He brings up a book written by Obama's strangely militaristic Chief of Staff: "The authors write there: “We need to fortify the military’s ‘thin green line’ around the world by adding to the U.S. Special Forces and Marines, and by expanding the U.S. Army... we must protect our homeland by creating a new domestic counterterrorism force like Britain’s M15.” Mr. Obama has adopted the plan for just such an expansion"


"What is clear, though, is that the kind of military policies Mr. Obama is advocating are incompatible with the kind of investments he proposes to re-build America’s failing physical and social infrastructure. Something will have to give."

In Ron Paul's words, "All empires fail because of economic reasons"

  • 1

might sound like a fanboy

I don't think Obama will escalate the war in Afghanistan as is feared. I see all his statements as pre-election rhetoric. He's been saying for quite some time that the war there is more important, while at the same time stressing on the diplomatic aspect of it.

As for Israel, I saw his speech at the Israel PAC and was alarmed. Very hawkish, and almost as if the whole problem was caused by the Palestinians. Am suspicious about his views on Israel, but am also open to the view that it was more political double-speak. Seeing all the election stats, it definitely seems to have worked!

about the war bills - whether he was american enough was doubted after 2 yrs of the election cycle. imagine if he had said he didnt support further spending for the troops.

he's making noises about an automakers bailout too now. the perils of populism :D

didn't know about his support for the patriot act. in the interviews i've seen of him, he has spoken about civil liberties, but no one has grilled him to lay all cards on the table.

atleast the US media is impartial - it treated mccain with great respect as war hero, and treats obama with great respect as the messaih :D

check the updates at the end too. very disappointing.

the more things change, the more they remain the same!

Obama said he'll close Guantanamo and stop torture. That was one good commitment to civil liberties.
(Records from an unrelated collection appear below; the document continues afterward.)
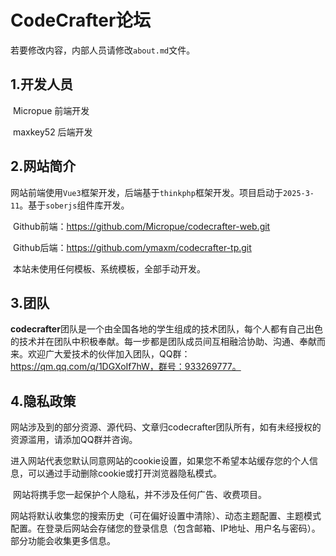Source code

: # CodeCrafter论坛

若要修改内容，内部人员请修改`about.md`文件。

## 1.开发人员

​	Micropue 前端开发

​	maxkey52 后端开发

## 2.网站简介

​	网站前端使用`Vue3`框架开发，后端基于`thinkphp`框架开发。项目启动于`2025-3-11`。基于`soberjs`组件库开发。

​	Github前端：https://github.com/Micropue/codecrafter-web.git

​	Github后端：https://github.com/ymaxm/codecrafter-tp.git

​	本站未使用任何模板、系统模板，全部手动开发。

## 3.团队

​	**codecrafter**团队是一个由全国各地的学生组成的技术团队，每个人都有自己出色的技术并在团队中积极奉献。每一步都是团队成员间互相融洽协助、沟通、奉献而来。欢迎广大爱技术的伙伴加入团队，QQ群：https://qm.qq.com/q/1DGXoIf7hW，群号：933269777。

## 4.隐私政策

​	网站涉及到的部分资源、源代码、文章归codecrafter团队所有，如有未经授权的资源滥用，请添加QQ群并咨询。

​	进入网站代表您默认同意网站的cookie设置，如果您不希望本站缓存您的个人信息，可以通过手动删除cookie或打开浏览器隐私模式。

​	网站将携手您一起保护个人隐私，并不涉及任何广告、收费项目。

​	网站将默认收集您的搜索历史（可在偏好设置中清除）、动态主题配置、主题模式配置。在登录后网站会存储您的登录信息（包含邮箱、IP地址、用户名与密码）。部分功能会收集更多信息。

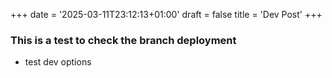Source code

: +++
date = '2025-03-11T23:12:13+01:00'
draft = false
title = 'Dev Post'
+++

### This is a test to check the branch deployment
- test dev options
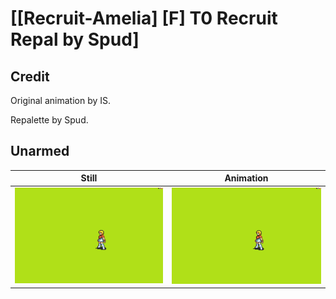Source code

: # [\[Recruit-Amelia\] \[F\] T0 Recruit Repal by Spud]

## Credit

Original animation by IS.

Repalette by Spud.

## Unarmed

| Still | Animation |
| :---: | :-------: |
| ![Unarmed still](./Unarmed_000.png) | ![Unarmed animation](./Unarmed.gif) |

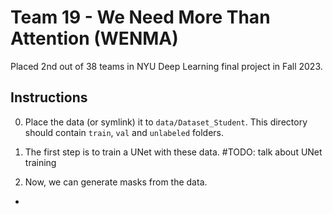 # Team 19 - We Need More Than Attention (WENMA)

Placed 2nd out of 38 teams in NYU Deep Learning final project in Fall 2023.

## Instructions

0. Place the data (or symlink) it to `data/Dataset_Student`. This directory should contain `train`, `val` and `unlabeled` folders.

1. The first step is to train a UNet with these data.
#TODO: talk about UNet training

2. Now, we can generate masks from the data.

-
About his populism, yeah. That's why I wrote he will say anything to get elected.

I was very disappointed regarding his stance on bailing out the auto industry. If he sticks to his word on the other dangerous things he's said he'll do..then US won't get much better.

Thanks for the Glenn Greenwald link. He's brilliant as usual. People are fooling themselves if they believe there's any partisanship in US politics.

I am worried India is going the same way - people who are fed up with Congress think the BJP is an alternative. Heh.

Re: speaking of change

i did that many many years back. then realised the BJP was as nasty as the congress.

i now worry that we are going to get 5 more years of no progress next year.

about the auto bailout - i don't like the idea myself. everyone & their uncle was telling the idiots to bring about changes for many years, but nothing was done. the downside is if the 3 close, millions will loose their jobs. the dems will cease to exist if they let that happen.

as a chinaman would say, we live in interesting times :D

"interesting times" - totally agree :)

Re: might sound like a fanboy

The Afghan war esclation is not a rhetoric -it is his primary goal. He wants to pull out of Iraq(good) but wants to move as many soldiers as possible to Afghanistan (not good).He said this as recently as last week.So it isnt just pre poll rhetoric.

Like they say,there isnt any different: McSame, McBama -just another statist -with darker skin.

(Deleted comment)

Re: might sound like a fanboy

i compared their treatment of john mccain as a 'war hero' who would do anything for the military.

rolling stone was the only dissenting voice i read.